== TO DO ==
Return each line of the entries that holds the string "DoxyCompactItemize".
────
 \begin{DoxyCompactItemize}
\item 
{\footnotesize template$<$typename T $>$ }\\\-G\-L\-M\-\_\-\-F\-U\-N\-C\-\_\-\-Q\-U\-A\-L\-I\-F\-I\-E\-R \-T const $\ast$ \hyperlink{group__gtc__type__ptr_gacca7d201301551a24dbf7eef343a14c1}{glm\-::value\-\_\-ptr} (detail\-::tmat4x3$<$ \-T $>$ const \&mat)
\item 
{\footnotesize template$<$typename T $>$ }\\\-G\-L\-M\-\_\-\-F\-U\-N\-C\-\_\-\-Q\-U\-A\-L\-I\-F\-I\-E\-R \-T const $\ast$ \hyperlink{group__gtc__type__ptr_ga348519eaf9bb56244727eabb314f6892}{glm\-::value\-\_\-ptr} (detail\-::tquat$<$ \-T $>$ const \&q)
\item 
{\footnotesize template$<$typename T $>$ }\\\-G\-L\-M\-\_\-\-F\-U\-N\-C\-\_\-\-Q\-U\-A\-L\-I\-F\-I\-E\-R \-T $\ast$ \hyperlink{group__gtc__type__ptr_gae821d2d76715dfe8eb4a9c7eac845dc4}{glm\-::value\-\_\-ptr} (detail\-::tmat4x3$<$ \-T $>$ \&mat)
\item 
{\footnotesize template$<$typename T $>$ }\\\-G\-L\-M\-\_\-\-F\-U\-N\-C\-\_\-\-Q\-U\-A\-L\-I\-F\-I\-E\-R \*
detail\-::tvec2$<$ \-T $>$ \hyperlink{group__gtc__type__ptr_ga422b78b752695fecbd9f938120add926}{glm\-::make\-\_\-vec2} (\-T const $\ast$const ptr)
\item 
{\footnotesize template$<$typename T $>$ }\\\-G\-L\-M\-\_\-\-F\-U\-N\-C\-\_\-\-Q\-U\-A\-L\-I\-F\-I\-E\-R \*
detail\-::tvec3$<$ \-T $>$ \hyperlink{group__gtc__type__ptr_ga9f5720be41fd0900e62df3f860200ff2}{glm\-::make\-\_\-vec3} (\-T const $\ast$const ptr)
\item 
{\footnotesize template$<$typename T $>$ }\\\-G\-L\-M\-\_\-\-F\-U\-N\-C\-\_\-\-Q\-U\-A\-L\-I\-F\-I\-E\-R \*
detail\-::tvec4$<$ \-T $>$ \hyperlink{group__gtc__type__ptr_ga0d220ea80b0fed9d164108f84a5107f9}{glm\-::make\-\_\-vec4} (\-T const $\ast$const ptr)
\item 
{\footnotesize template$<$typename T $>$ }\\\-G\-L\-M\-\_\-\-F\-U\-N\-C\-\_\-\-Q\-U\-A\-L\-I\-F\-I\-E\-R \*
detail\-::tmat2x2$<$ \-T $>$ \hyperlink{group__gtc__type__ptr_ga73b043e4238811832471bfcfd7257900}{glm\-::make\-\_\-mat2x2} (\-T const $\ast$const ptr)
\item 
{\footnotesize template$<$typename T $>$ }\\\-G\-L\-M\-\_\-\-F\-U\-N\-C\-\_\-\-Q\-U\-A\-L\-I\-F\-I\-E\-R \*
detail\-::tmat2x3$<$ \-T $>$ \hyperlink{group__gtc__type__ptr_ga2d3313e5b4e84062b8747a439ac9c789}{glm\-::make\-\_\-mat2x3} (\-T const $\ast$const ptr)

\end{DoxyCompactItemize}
────
== YOUR SOLUTION ==
 \begin{DoxyCompactItemize}
\end{DoxyCompactItemize}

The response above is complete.